Label: Blue Corn Music


Perhaps no group of musicians has a harder time getting the word out about their work than independent singer/songwriters. They sing, they write songs, they play instruments—but how are they defined? Country, folk, folk/rock, Adult Contemporary, Americana, roots? All the above, some of the above, none of the above? Is it easier to compare/contrast such artists with better known practitioners like Warren Zevon, Leonard Cohen, Paul Simon, or Bruce Springsteen? All the folks who are, I think it was John Wesley Harding, humorously described as “Dylan’s dumbass younger brothers.”

Such is the case for Steve Forbert whose Romeo’s Tune was a Number 11 Billboard hit in 1980. Right out of the box, the Dylan comparisons came flying. Forbert later said, “You can't pay any attention to that. It was just a cliche back then, and it's nothing I take seriously. I'm off the hook — I don't have to be smarter than everybody else and know all the answers like Bob Dylan."

True enough. Now with 14 albums under his belt, the most consistent term used to describe Forbert’s work is “under-appreciated.” Over With You isn’t likely to be an album to change all that, but it is worthy of appreciation for listeners who like gentle story songs. 

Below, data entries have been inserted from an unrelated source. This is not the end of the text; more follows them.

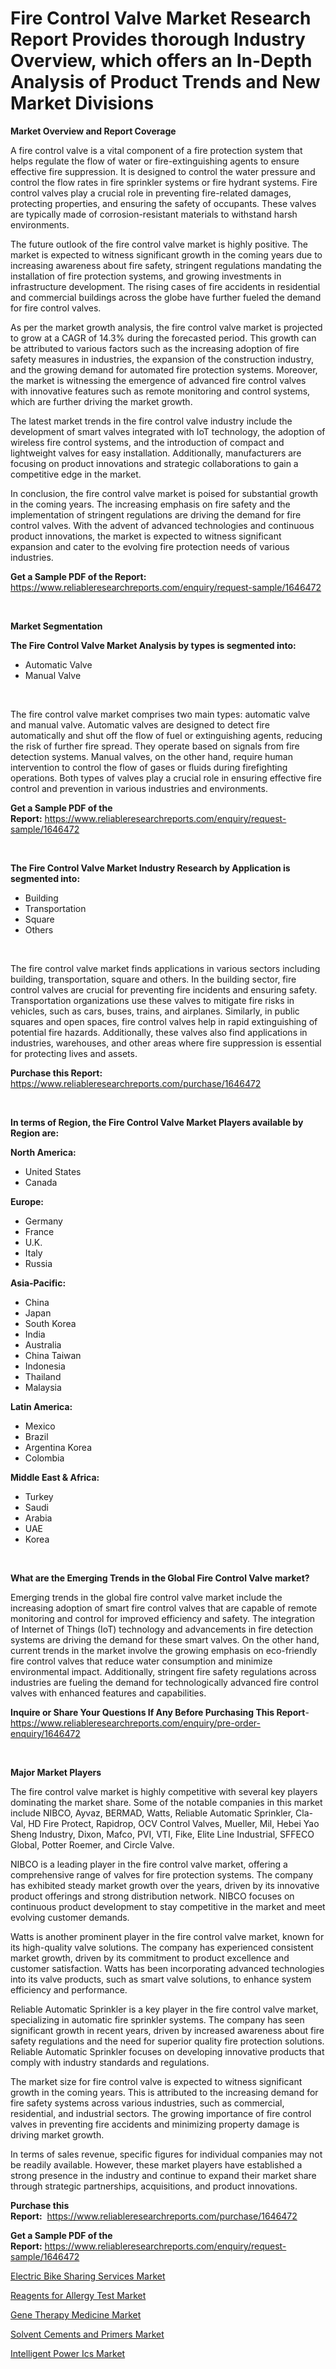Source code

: <p><h1>Fire Control Valve Market Research Report Provides thorough Industry Overview, which offers an In-Depth Analysis of Product Trends and New Market Divisions</h1></p><p><strong>Market Overview and Report Coverage</strong></p>
<p><p>A fire control valve is a vital component of a fire protection system that helps regulate the flow of water or fire-extinguishing agents to ensure effective fire suppression. It is designed to control the water pressure and control the flow rates in fire sprinkler systems or fire hydrant systems. Fire control valves play a crucial role in preventing fire-related damages, protecting properties, and ensuring the safety of occupants. These valves are typically made of corrosion-resistant materials to withstand harsh environments.</p><p>The future outlook of the fire control valve market is highly positive. The market is expected to witness significant growth in the coming years due to increasing awareness about fire safety, stringent regulations mandating the installation of fire protection systems, and growing investments in infrastructure development. The rising cases of fire accidents in residential and commercial buildings across the globe have further fueled the demand for fire control valves.</p><p>As per the market growth analysis, the fire control valve market is projected to grow at a CAGR of 14.3% during the forecasted period. This growth can be attributed to various factors such as the increasing adoption of fire safety measures in industries, the expansion of the construction industry, and the growing demand for automated fire protection systems. Moreover, the market is witnessing the emergence of advanced fire control valves with innovative features such as remote monitoring and control systems, which are further driving the market growth.</p><p>The latest market trends in the fire control valve industry include the development of smart valves integrated with IoT technology, the adoption of wireless fire control systems, and the introduction of compact and lightweight valves for easy installation. Additionally, manufacturers are focusing on product innovations and strategic collaborations to gain a competitive edge in the market.</p><p>In conclusion, the fire control valve market is poised for substantial growth in the coming years. The increasing emphasis on fire safety and the implementation of stringent regulations are driving the demand for fire control valves. With the advent of advanced technologies and continuous product innovations, the market is expected to witness significant expansion and cater to the evolving fire protection needs of various industries.</p></p>
<p><strong>Get a Sample PDF of the Report:</strong> <a href="https://www.reliableresearchreports.com/enquiry/request-sample/1646472">https://www.reliableresearchreports.com/enquiry/request-sample/1646472</a></p>
<p>&nbsp;</p>
<p><strong>Market Segmentation</strong></p>
<p><strong>The Fire Control Valve Market Analysis by types is segmented into:</strong></p>
<p><ul><li>Automatic Valve</li><li>Manual Valve</li></ul></p>
<p>&nbsp;</p>
<p><p>The fire control valve market comprises two main types: automatic valve and manual valve. Automatic valves are designed to detect fire automatically and shut off the flow of fuel or extinguishing agents, reducing the risk of further fire spread. They operate based on signals from fire detection systems. Manual valves, on the other hand, require human intervention to control the flow of gases or fluids during firefighting operations. Both types of valves play a crucial role in ensuring effective fire control and prevention in various industries and environments.</p></p>
<p><strong>Get a Sample PDF of the Report:</strong>&nbsp;<a href="https://www.reliableresearchreports.com/enquiry/request-sample/1646472">https://www.reliableresearchreports.com/enquiry/request-sample/1646472</a></p>
<p>&nbsp;</p>
<p><strong>The Fire Control Valve Market Industry Research by Application is segmented into:</strong></p>
<p><ul><li>Building</li><li>Transportation</li><li>Square</li><li>Others</li></ul></p>
<p>&nbsp;</p>
<p><p>The fire control valve market finds applications in various sectors including building, transportation, square and others. In the building sector, fire control valves are crucial for preventing fire incidents and ensuring safety. Transportation organizations use these valves to mitigate fire risks in vehicles, such as cars, buses, trains, and airplanes. Similarly, in public squares and open spaces, fire control valves help in rapid extinguishing of potential fire hazards. Additionally, these valves also find applications in industries, warehouses, and other areas where fire suppression is essential for protecting lives and assets.</p></p>
<p><strong>Purchase this Report:</strong>&nbsp; <a href="https://www.reliableresearchreports.com/purchase/1646472">https://www.reliableresearchreports.com/purchase/1646472</a></p>
<p>&nbsp;</p>
<p><strong>In terms of Region, the Fire Control Valve Market Players available by Region are:</strong></p>
<p>
    <p> <strong> North America: </strong>
        <ul>
            <li>United States</li>
            <li>Canada</li>
        </ul>
        </p> 
    <p> <strong> Europe: </strong>
        <ul>
            <li>Germany</li>
            <li>France</li>
            <li>U.K.</li>
            <li>Italy</li>
            <li>Russia</li>
        </ul>
        </p> 
    <p> <strong> Asia-Pacific: </strong>
        <ul>
            <li>China</li>
            <li>Japan</li>
            <li>South Korea</li>
            <li>India</li>
            <li>Australia</li>
            <li>China Taiwan</li>
            <li>Indonesia</li>
            <li>Thailand</li>
            <li>Malaysia</li>
        </ul>
        </p> 
    <p> <strong> Latin America: </strong>
        <ul>
            <li>Mexico</li>
            <li>Brazil</li>
            <li>Argentina Korea</li>
            <li>Colombia</li>
        </ul>
        </p> 
    <p> <strong> Middle East & Africa: </strong>
        <ul>
            <li>Turkey</li>
            <li>Saudi</li>
            <li>Arabia</li>
            <li>UAE</li>
            <li>Korea</li>
        </ul>
    </p>
    </p>
<p>&nbsp;</p>
<p><strong>What are the Emerging Trends in the Global Fire Control Valve market?</strong></p>
<p><p>Emerging trends in the global fire control valve market include the increasing adoption of smart fire control valves that are capable of remote monitoring and control for improved efficiency and safety. The integration of Internet of Things (IoT) technology and advancements in fire detection systems are driving the demand for these smart valves. On the other hand, current trends in the market involve the growing emphasis on eco-friendly fire control valves that reduce water consumption and minimize environmental impact. Additionally, stringent fire safety regulations across industries are fueling the demand for technologically advanced fire control valves with enhanced features and capabilities.</p></p>
<p><strong>Inquire or Share Your Questions If Any Before Purchasing This Report</strong>- <a href="https://www.reliableresearchreports.com/enquiry/pre-order-enquiry/1646472">https://www.reliableresearchreports.com/enquiry/pre-order-enquiry/1646472</a></p>
<p>&nbsp;</p>
<p><strong>Major Market Players</strong></p>
<p><p>The fire control valve market is highly competitive with several key players dominating the market share. Some of the notable companies in this market include NIBCO, Ayvaz, BERMAD, Watts, Reliable Automatic Sprinkler, Cla-Val, HD Fire Protect, Rapidrop, OCV Control Valves, Mueller, Mil, Hebei Yao Sheng Industry, Dixon, Mafco, PVI, VTI, Fike, Elite Line Industrial, SFFECO Global, Potter Roemer, and Circle Valve. </p><p>NIBCO is a leading player in the fire control valve market, offering a comprehensive range of valves for fire protection systems. The company has exhibited steady market growth over the years, driven by its innovative product offerings and strong distribution network. NIBCO focuses on continuous product development to stay competitive in the market and meet evolving customer demands. </p><p>Watts is another prominent player in the fire control valve market, known for its high-quality valve solutions. The company has experienced consistent market growth, driven by its commitment to product excellence and customer satisfaction. Watts has been incorporating advanced technologies into its valve products, such as smart valve solutions, to enhance system efficiency and performance.</p><p>Reliable Automatic Sprinkler is a key player in the fire control valve market, specializing in automatic fire sprinkler systems. The company has seen significant growth in recent years, driven by increased awareness about fire safety regulations and the need for superior quality fire protection solutions. Reliable Automatic Sprinkler focuses on developing innovative products that comply with industry standards and regulations.</p><p>The market size for fire control valve is expected to witness significant growth in the coming years. This is attributed to the increasing demand for fire safety systems across various industries, such as commercial, residential, and industrial sectors. The growing importance of fire control valves in preventing fire accidents and minimizing property damage is driving market growth.</p><p>In terms of sales revenue, specific figures for individual companies may not be readily available. However, these market players have established a strong presence in the industry and continue to expand their market share through strategic partnerships, acquisitions, and product innovations.</p></p>
<p><strong>Purchase this Report:</strong>&nbsp;&nbsp;<a href="https://www.reliableresearchreports.com/purchase/1646472">https://www.reliableresearchreports.com/purchase/1646472</a></p>
<p></p>
<p><strong>Get a Sample PDF of the Report:</strong>&nbsp;<a href="https://www.reliableresearchreports.com/enquiry/request-sample/1646472">https://www.reliableresearchreports.com/enquiry/request-sample/1646472</a></p>
<p><p><a href="https://medium.com/@malcomw102036/electric-bike-sharing-services-market-competitive-analysis-market-trends-and-forecast-to-2030-4ca08b9cfb88">Electric Bike Sharing Services Market</a></p><p><a href="https://medium.com/@malcomw102036/reagents-for-allergy-test-market-analysis-and-sze-forecasted-for-period-from-2023-to-2030-cd4e72481756">Reagents for Allergy Test Market</a></p><p><a href="https://medium.com/@malcomw102036/gene-therapy-medicine-market-trends-forecast-and-competitive-analysis-to-2030-f8f4562dbd8d">Gene Therapy Medicine Market</a></p><p><a href="https://medium.com/@malcomw102036/solvent-cements-and-primers-market-size-market-outlook-and-market-forecast-2023-to-2030-4902f68ef52b">Solvent Cements and Primers Market</a></p><p><a href="https://medium.com/@malcomw102036/intelligent-power-ics-market-analysis-and-sze-forecasted-for-period-from-2023-to-2030-6fc76c62dde8">Intelligent Power Ics Market</a></p></p>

According to his video about the album at YouTube, Over With You came about when Grammy Award-winning producer Chris Goldsmith told Forbert that Ben Harper had five days of unused studio time open and that Forbert was free to use the hours. While some reviewers have said the result was a “song cycle,” in fact Forbert sent Goldsmith 15 of his most current compositions, Goldsmith chose 10, and the producer quickly assembled a handful of players to record the tracks. Forbert admitted he knew no one else involved in the sessions but feels the results were spot on.

It turned out most of the songs were relationship-oriented and “slowed down,” in Forbert’s words, to avoid a “poppy” feel. Considering the time constraints, Goldsmith should be credited for nailing down a barebones, stripped down tone for Over With You, especially the mic placement which adds a rough echo to Forbert’s voice. Admittadly, the instrumentation is so minimal, many songs sound like well-mixed demos. Forbert indeed focuses on relationships between men and women, especially break-ups and their aftermaths in songs like “All I Asked Of You,” “In Love With You,” and the title song.

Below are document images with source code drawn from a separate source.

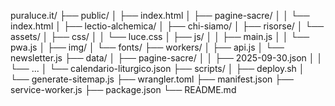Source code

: puraluce.it/
├── public/
│   ├── index.html
│   ├── pagine-sacre/
│   │   └── index.html
│   ├── lectio-alchemica/
│   ├── chi-siamo/
│   ├── risorse/
│   └── assets/
│       ├── css/
│       │   └── luce.css
│       ├── js/
│       │   ├── main.js
│       │   └── pwa.js
│       ├── img/
│       └── fonts/
├── workers/
│   ├── api.js
│   └── newsletter.js
├── data/
│   ├── pagine-sacre/
│   │   ├── 2025-09-30.json
│   │   └── ...
│   └── calendario-liturgico.json
├── scripts/
│   ├── deploy.sh
│   └── generate-sitemap.js
├── wrangler.toml
├── manifest.json
├── service-worker.js
├── package.json
└── README.md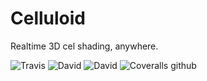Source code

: # Celluloid
Realtime 3D cel shading, anywhere.

![Travis](https://img.shields.io/travis/jameswilddev/celluloid.svg)
![David](https://img.shields.io/david/jameswilddev/celluloid.svg)
![David](https://img.shields.io/david/dev/jameswilddev/celluloid.svg)
![Coveralls github](https://img.shields.io/coveralls/github/jameswilddev/celluloid.svg)

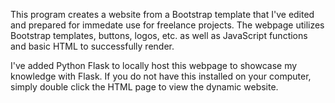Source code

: This program creates a website from a Bootstrap template that I've edited and prepared for immedate use for freelance projects. The webpage utilizes Bootstrap templates, buttons, logos, etc. as well as JavaScript functions and basic HTML to successfully render.

I've added Python Flask to locally host this webpage to showcase my knowledge with Flask. If you do not have this installed on your computer, simply double click the HTML page to view the dynamic website.
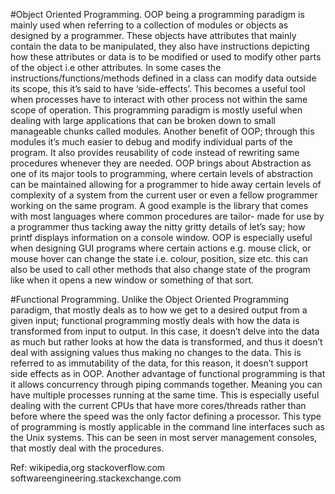 #Object Oriented Programming.
OOP being a programming paradigm is mainly used when referring to a collection of modules or
objects as designed by a programmer. These objects have attributes that mainly contain the data to
be manipulated, they also have instructions depicting how these attributes or data is to be modified
or used to modify other parts of the object i.e other attributes. In some cases the
instructions/functions/methods defined in a class can modify data outside its scope, this it’s said to
have ‘side-effects’. This becomes a useful tool when processes have to interact with other process
not within the same scope of operation.
This programming paradigm is mostly useful when dealing with large applications that can be broken
down to small manageable chunks called modules. Another benefit of OOP; through this modules
it’s much easier to debug and modify individual parts of the program. It also provides reusability of
code instead of rewriting same procedures whenever they are needed.
OOP brings about Abstraction as one of its major tools to programming, where certain levels of
abstraction can be maintained allowing for a programmer to hide away certain levels of complexity
of a system from the current user or even a fellow programmer working on the same program. A
good example is the library that comes with most languages where common procedures are tailor-
made for use by a programmer thus tacking away the nitty gritty details of let’s say; how printf
displays information on a console window.
OOP is especially useful when designing GUI programs where certain actions e.g. mouse click, or
mouse hover can change the state i.e. colour, position, size etc. this can also be used to call other
methods that also change state of the program like when it opens a new window or something of
that sort.

#Functional Programming.
Unlike the Object Oriented Programming paradigm, that mostly deals as to how we get to a desired
output from a given input; functional programming mostly deals with how the data is transformed
from input to output. In this case, it doesn’t delve into the data as much but rather looks at how the
data is transformed, and thus it doesn’t deal with assigning values thus making no changes to the
data. This is referred to as immutability of the data, for this reason, it doesn’t support side effects as
in OOP.
Another advantage of functional programming is that it allows concurrency through piping
commands together. Meaning you can have multiple processes running at the same time. This is
especially useful dealing with the current CPUs that have more cores/threads rather than before
where the speed was the only factor defining a processor.
This type of programming is mostly applicable in the command line interfaces such as the Unix
systems. This can be seen in most server management consoles, that mostly deal with the
procedures.


Ref:
wikipedia,org
stackoverflow.com
softwareengineering.stackexchange.com
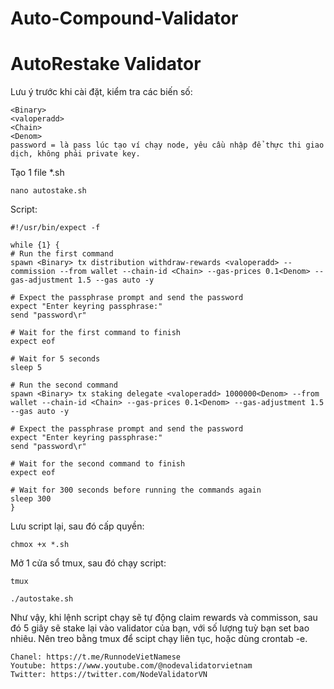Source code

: # Auto-Compound-Validator

# AutoRestake Validator

Lưu ý trước khi cài đặt, kiểm tra các biến số:

    <Binary>
    <valoperadd>
    <Chain>
    <Denom>
    password = là pass lúc tạo ví chạy node, yêu cầu nhập để thực thi giao dịch, không phải private key.
    

Tạo 1 file *.sh

    nano autostake.sh

Script:

    #!/usr/bin/expect -f

    while {1} {
    # Run the first command
    spawn <Binary> tx distribution withdraw-rewards <valoperadd> --commission --from wallet --chain-id <Chain> --gas-prices 0.1<Denom> --gas-adjustment 1.5 --gas auto -y

    # Expect the passphrase prompt and send the password
    expect "Enter keyring passphrase:"
    send "password\r"

    # Wait for the first command to finish
    expect eof

    # Wait for 5 seconds
    sleep 5

    # Run the second command
    spawn <Binary> tx staking delegate <valoperadd> 1000000<Denom> --from wallet --chain-id <Chain> --gas-prices 0.1<Denom> --gas-adjustment 1.5 --gas auto -y

    # Expect the passphrase prompt and send the password
    expect "Enter keyring passphrase:"
    send "password\r"

    # Wait for the second command to finish
    expect eof

    # Wait for 300 seconds before running the commands again
    sleep 300
    }
  
Lưu script lại, sau đó cấp quyền:
  
    chmox +x *.sh
      
Mở 1 cửa sổ tmux, sau đó chạy script:
  
    tmux
      
    ./autostake.sh
      
 Như vậy, khi lệnh script chạy sẽ tự động claim rewards và commisson, sau đó 5 giây sẽ stake lại vào validator của bạn, với số lượng tuỳ bạn set bao nhiêu.
 Nên treo bằng tmux để scipt chạy liên tục, hoặc dùng crontab -e. 
 
    Chanel: https://t.me/RunnodeVietNamese
    Youtube: https://www.youtube.com/@nodevalidatorvietnam
    Twitter: https://twitter.com/NodeValidatorVN

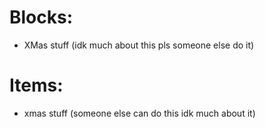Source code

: # Blocks:
+ XMas stuff (idk much about this pls someone else do it)
# Items:
+ xmas stuff (someone else can do this idk much about it)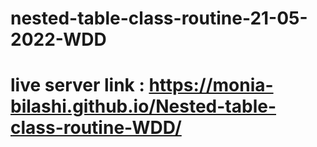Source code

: # nested-table-class-routine-21-05-2022-WDD
# live server link : https://monia-bilashi.github.io/Nested-table-class-routine-WDD/
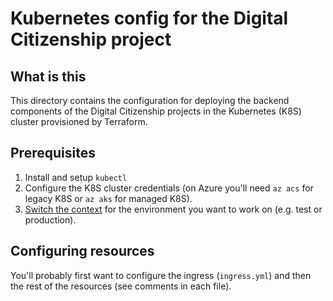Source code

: # Kubernetes config for the Digital Citizenship project

## What is this

This directory contains the configuration for deploying the backend components of the Digital Citizenship projects in the Kubernetes (K8S) cluster provisioned by Terraform.

## Prerequisites

  1. Install and setup `kubectl`
  1. Configure the K8S cluster credentials (on Azure you'll need `az acs` for legacy K8S or `az aks` for managed K8S).
  1. [Switch the context](https://kubernetes-v1-4.github.io/docs/user-guide/kubectl/kubectl_config_use-context/) for the environment you want to work on (e.g. test or production).

## Configuring resources

You'll probably first want to configure the ingress (`ingress.yml`) and then the rest of the resources (see comments in each file).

Not all the offerings are slow cooking ballads, as in “All I Need To Do” with its simple keyboard hook. Likewise, “That'd Be Alright” is driven by simple upbeat percussion. The harp on “Baby, I Know” probably will encourage some listeners to think Springsteen and Dylan, and with good reason. On the other hand, the rich imagery of “Don't Look Down, Pollyanna” is about as original and contemporary as a lyric can get, about a woman who’s on the ledge as she lost her home to heavy mortgage payments.

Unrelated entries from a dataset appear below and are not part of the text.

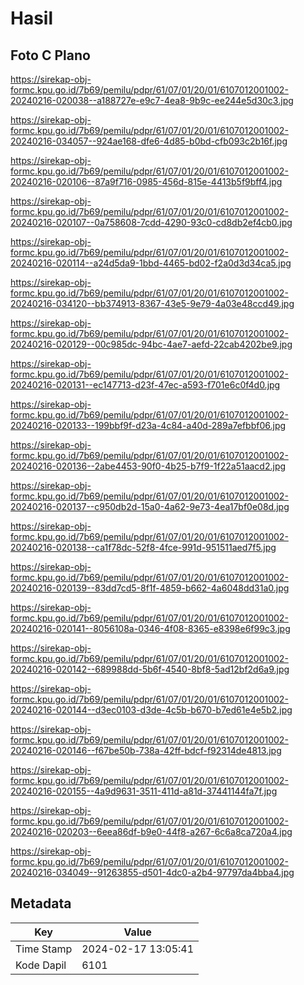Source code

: # Hasil

## Foto C Plano

https://sirekap-obj-formc.kpu.go.id/7b69/pemilu/pdpr/61/07/01/20/01/6107012001002-20240216-020038--a188727e-e9c7-4ea8-9b9c-ee244e5d30c3.jpg

https://sirekap-obj-formc.kpu.go.id/7b69/pemilu/pdpr/61/07/01/20/01/6107012001002-20240216-034057--924ae168-dfe6-4d85-b0bd-cfb093c2b16f.jpg

https://sirekap-obj-formc.kpu.go.id/7b69/pemilu/pdpr/61/07/01/20/01/6107012001002-20240216-020106--87a9f716-0985-456d-815e-4413b5f9bff4.jpg

https://sirekap-obj-formc.kpu.go.id/7b69/pemilu/pdpr/61/07/01/20/01/6107012001002-20240216-020107--0a758608-7cdd-4290-93c0-cd8db2ef4cb0.jpg

https://sirekap-obj-formc.kpu.go.id/7b69/pemilu/pdpr/61/07/01/20/01/6107012001002-20240216-020114--a24d5da9-1bbd-4465-bd02-f2a0d3d34ca5.jpg

https://sirekap-obj-formc.kpu.go.id/7b69/pemilu/pdpr/61/07/01/20/01/6107012001002-20240216-034120--bb374913-8367-43e5-9e79-4a03e48ccd49.jpg

https://sirekap-obj-formc.kpu.go.id/7b69/pemilu/pdpr/61/07/01/20/01/6107012001002-20240216-020129--00c985dc-94bc-4ae7-aefd-22cab4202be9.jpg

https://sirekap-obj-formc.kpu.go.id/7b69/pemilu/pdpr/61/07/01/20/01/6107012001002-20240216-020131--ec147713-d23f-47ec-a593-f701e6c0f4d0.jpg

https://sirekap-obj-formc.kpu.go.id/7b69/pemilu/pdpr/61/07/01/20/01/6107012001002-20240216-020133--199bbf9f-d23a-4c84-a40d-289a7efbbf06.jpg

https://sirekap-obj-formc.kpu.go.id/7b69/pemilu/pdpr/61/07/01/20/01/6107012001002-20240216-020136--2abe4453-90f0-4b25-b7f9-1f22a51aacd2.jpg

https://sirekap-obj-formc.kpu.go.id/7b69/pemilu/pdpr/61/07/01/20/01/6107012001002-20240216-020137--c950db2d-15a0-4a62-9e73-4ea17bf0e08d.jpg

https://sirekap-obj-formc.kpu.go.id/7b69/pemilu/pdpr/61/07/01/20/01/6107012001002-20240216-020138--ca1f78dc-52f8-4fce-991d-951511aed7f5.jpg

https://sirekap-obj-formc.kpu.go.id/7b69/pemilu/pdpr/61/07/01/20/01/6107012001002-20240216-020139--83dd7cd5-8f1f-4859-b662-4a6048dd31a0.jpg

https://sirekap-obj-formc.kpu.go.id/7b69/pemilu/pdpr/61/07/01/20/01/6107012001002-20240216-020141--8056108a-0346-4f08-8365-e8398e6f99c3.jpg

https://sirekap-obj-formc.kpu.go.id/7b69/pemilu/pdpr/61/07/01/20/01/6107012001002-20240216-020142--689988dd-5b6f-4540-8bf8-5ad12bf2d6a9.jpg

https://sirekap-obj-formc.kpu.go.id/7b69/pemilu/pdpr/61/07/01/20/01/6107012001002-20240216-020144--d3ec0103-d3de-4c5b-b670-b7ed61e4e5b2.jpg

https://sirekap-obj-formc.kpu.go.id/7b69/pemilu/pdpr/61/07/01/20/01/6107012001002-20240216-020146--f67be50b-738a-42ff-bdcf-f92314de4813.jpg

https://sirekap-obj-formc.kpu.go.id/7b69/pemilu/pdpr/61/07/01/20/01/6107012001002-20240216-020155--4a9d9631-3511-411d-a81d-37441144fa7f.jpg

https://sirekap-obj-formc.kpu.go.id/7b69/pemilu/pdpr/61/07/01/20/01/6107012001002-20240216-020203--6eea86df-b9e0-44f8-a267-6c6a8ca720a4.jpg

https://sirekap-obj-formc.kpu.go.id/7b69/pemilu/pdpr/61/07/01/20/01/6107012001002-20240216-034049--91263855-d501-4dc0-a2b4-97797da4bba4.jpg


## Metadata

| Key        | Value               |
| ---------- | ------------------- |
| Time Stamp | 2024-02-17 13:05:41 |
| Kode Dapil | 6101                |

Over With You is a listenable set of 10 songs that aren’t going to set the world on fire, although I suspect alert performers out there might find new tunes for their catalogues. It will most likely appeal to mature listeners looking for, ah, folk, folk/rock, Adult Contemporary . . . music you’ll probably want to play more than once. Not all Dylan’s younger brothers are dumbass, by miles.